(Problem to solve):
Each line of the data below that contains "punteros" must be copied.

(Data shown):
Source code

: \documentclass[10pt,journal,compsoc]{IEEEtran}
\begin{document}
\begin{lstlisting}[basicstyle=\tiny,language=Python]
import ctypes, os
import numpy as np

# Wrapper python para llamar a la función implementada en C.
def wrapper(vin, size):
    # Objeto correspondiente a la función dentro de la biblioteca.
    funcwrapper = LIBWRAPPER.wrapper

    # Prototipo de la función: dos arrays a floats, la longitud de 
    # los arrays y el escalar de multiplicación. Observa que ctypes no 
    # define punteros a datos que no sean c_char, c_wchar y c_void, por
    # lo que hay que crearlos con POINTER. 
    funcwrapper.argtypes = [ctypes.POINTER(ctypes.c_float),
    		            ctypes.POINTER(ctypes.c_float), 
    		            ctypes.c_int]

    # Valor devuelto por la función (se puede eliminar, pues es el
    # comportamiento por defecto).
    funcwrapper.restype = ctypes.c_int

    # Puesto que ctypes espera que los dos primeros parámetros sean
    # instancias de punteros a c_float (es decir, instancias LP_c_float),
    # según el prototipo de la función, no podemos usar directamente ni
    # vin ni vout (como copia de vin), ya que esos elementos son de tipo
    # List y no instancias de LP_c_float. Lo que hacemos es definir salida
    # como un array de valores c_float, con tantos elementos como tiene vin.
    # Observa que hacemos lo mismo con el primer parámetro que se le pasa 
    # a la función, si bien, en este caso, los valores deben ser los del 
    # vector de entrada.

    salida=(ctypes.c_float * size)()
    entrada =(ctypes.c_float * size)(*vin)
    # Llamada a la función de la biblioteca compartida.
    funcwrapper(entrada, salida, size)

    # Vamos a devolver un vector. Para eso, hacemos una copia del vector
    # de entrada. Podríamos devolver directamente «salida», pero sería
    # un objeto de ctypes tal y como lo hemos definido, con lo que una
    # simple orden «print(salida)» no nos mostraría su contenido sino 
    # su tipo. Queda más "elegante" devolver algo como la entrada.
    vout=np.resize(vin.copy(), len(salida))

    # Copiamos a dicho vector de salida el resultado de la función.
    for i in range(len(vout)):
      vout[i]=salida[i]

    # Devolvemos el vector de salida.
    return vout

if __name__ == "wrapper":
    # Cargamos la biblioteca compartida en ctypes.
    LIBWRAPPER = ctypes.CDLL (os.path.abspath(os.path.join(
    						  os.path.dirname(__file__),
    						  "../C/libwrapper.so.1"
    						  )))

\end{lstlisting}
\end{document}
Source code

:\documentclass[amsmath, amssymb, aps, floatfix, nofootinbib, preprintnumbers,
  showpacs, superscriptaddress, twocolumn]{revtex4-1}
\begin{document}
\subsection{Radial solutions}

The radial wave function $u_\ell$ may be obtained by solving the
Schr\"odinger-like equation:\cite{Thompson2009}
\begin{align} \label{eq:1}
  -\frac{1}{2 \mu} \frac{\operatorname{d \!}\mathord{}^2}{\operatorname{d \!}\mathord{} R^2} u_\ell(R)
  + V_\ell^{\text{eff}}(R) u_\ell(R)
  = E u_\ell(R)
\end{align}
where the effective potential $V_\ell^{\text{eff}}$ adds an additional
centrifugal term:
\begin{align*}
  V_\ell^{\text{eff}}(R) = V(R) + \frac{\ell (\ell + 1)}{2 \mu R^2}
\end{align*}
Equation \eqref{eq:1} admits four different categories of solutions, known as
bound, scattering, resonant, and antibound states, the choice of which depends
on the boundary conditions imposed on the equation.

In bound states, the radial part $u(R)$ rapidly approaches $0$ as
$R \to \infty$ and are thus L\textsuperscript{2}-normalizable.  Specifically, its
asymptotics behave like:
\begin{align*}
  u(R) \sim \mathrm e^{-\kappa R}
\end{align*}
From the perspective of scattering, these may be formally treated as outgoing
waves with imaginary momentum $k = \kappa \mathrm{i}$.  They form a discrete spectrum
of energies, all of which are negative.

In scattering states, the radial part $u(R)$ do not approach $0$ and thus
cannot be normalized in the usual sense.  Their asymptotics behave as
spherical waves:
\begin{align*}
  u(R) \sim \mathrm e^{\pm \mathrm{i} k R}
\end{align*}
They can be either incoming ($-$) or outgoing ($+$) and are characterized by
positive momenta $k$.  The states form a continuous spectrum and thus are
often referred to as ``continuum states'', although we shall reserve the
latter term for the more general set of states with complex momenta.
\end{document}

(Written response):
    # define punteros a datos que no sean c_char, c_wchar y c_void, por
    # instancias de punteros a c_float (es decir, instancias LP_c_float),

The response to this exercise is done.